Monday, Jun. 16, 1952
No Clicks, 14 Delegates
For weeks pundits had been adjusting their political Geiger counters to pick up every psychological click from South Dakota's Republican primary. Those 14 delegates were important, everyone agreed, but the bigger prize was the effect on voters everywhere of victory in the last state primary.
Last week, after the votes were counted, the pundits could detect little, if any, psychological radiation. The vote was almost a standoff: Taft, 64,619; Ike, 64,004. Ike carried 38 counties, Taft 30. Taft's power in the rural areas, enhanced by his speeches for farm price supports and against universal military training, was largely offset by Ike's strength in the cities.

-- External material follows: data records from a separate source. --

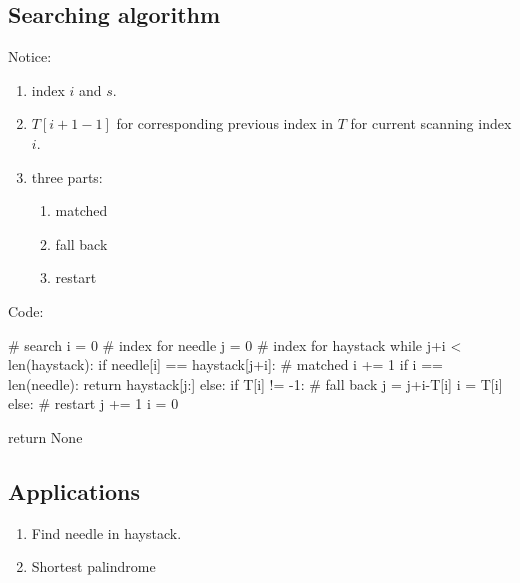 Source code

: \subsection{Searching algorithm}
Notice:
\begin{enumerate}
\item index $i$ and $s$.
\item $T[i+1-1]$ for corresponding previous index in $T$ for current scanning index $i$. 
\item three parts:
\begin{enumerate}
\item matched
\item fall back
\item restart 
\end{enumerate}
\end{enumerate}
Code: 
\begin{python}
# search
i = 0  # index for needle 
j = 0  # index for haystack
while j+i < len(haystack):
    if needle[i] == haystack[j+i]:  # matched 
        i += 1
        if i == len(needle):
            return haystack[j:]
    else:
        if T[i] != -1:  # fall back
            j = j+i-T[i]
            i = T[i]
        else:  # restart
            j += 1
            i = 0

return None
\end{python}
\subsection{Applications}
\begin{enumerate}
\item Find needle in haystack. 
\item Shortest palindrome 
\end{enumerate}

The Taft forces' leader, former State Supreme Court Justice Charles R. Hayes of Deadwood, commented somewhat sadly: "Certainly we claim victory . . . But it isn't what we had hoped for." Eisenhower's supporters were quick to point out that this was in Taft's Midwest stronghold, where he should win if he could win anywhere. Ike's show of strength, without a personal campaign and without his name on the ballot, was a "moral victory," they said. But Ike, now home to speak for himself, took a different view: "I don't understand moral victories. When you go to war, it's win or lose."
After the national speculation about South Dakota and psychology, the Republican voters had put their primary right back in its place: a contest for delegates. Bob Taft was the winner even if his margin was only 615 votes. There were 14 delegates to be had in South Dakota, and he had them.